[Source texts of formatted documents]
+++

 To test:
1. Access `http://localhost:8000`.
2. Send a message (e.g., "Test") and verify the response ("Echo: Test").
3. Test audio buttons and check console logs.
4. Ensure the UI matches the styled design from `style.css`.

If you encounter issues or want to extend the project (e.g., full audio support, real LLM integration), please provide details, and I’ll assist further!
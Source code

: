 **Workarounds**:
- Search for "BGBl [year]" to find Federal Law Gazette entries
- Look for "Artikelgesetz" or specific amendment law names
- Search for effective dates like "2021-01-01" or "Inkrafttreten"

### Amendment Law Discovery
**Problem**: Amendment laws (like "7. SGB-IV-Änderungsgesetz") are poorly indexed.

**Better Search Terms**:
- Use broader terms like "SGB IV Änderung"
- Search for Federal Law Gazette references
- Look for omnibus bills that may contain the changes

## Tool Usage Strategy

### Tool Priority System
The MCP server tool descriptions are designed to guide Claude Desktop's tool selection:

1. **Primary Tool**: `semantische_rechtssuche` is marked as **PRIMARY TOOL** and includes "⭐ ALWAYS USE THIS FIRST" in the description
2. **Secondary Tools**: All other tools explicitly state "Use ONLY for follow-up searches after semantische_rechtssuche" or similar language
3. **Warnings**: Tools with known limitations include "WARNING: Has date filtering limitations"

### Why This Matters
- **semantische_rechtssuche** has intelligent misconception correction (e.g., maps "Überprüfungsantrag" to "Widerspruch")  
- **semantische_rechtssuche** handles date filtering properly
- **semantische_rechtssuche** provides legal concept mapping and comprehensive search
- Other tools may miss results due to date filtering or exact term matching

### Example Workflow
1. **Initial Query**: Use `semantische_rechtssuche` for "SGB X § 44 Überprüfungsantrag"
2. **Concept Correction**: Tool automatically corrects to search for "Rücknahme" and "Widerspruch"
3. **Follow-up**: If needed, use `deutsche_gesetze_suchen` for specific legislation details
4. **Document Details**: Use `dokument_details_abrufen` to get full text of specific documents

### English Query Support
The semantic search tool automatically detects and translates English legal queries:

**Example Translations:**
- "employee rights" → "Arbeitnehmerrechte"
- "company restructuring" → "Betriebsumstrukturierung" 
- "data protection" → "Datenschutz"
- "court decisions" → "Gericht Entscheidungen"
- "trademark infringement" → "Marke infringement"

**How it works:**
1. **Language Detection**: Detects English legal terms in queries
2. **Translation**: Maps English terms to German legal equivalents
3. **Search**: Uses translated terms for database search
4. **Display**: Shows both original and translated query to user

+++

> _Description of the task_:
Look above for the line with "amendment law names" and the line with "### Example Workflow", and reproduce exactly those two lines plus every line between, nothing more.

> _Expected answer_:
- Look for "Artikelgesetz" or specific amendment law names
- Search for effective dates like "2021-01-01" or "Inkrafttreten"

### Amendment Law Discovery
**Problem**: Amendment laws (like "7. SGB-IV-Änderungsgesetz") are poorly indexed.

**Better Search Terms**:
- Use broader terms like "SGB IV Änderung"
- Search for Federal Law Gazette references
- Look for omnibus bills that may contain the changes

## Tool Usage Strategy

### Tool Priority System
The MCP server tool descriptions are designed to guide Claude Desktop's tool selection:

1. **Primary Tool**: `semantische_rechtssuche` is marked as **PRIMARY TOOL** and includes "⭐ ALWAYS USE THIS FIRST" in the description
2. **Secondary Tools**: All other tools explicitly state "Use ONLY for follow-up searches after semantische_rechtssuche" or similar language
3. **Warnings**: Tools with known limitations include "WARNING: Has date filtering limitations"

### Why This Matters
- **semantische_rechtssuche** has intelligent misconception correction (e.g., maps "Überprüfungsantrag" to "Widerspruch")  
- **semantische_rechtssuche** handles date filtering properly
- **semantische_rechtssuche** provides legal concept mapping and comprehensive search
- Other tools may miss results due to date filtering or exact term matching

### Example Workflow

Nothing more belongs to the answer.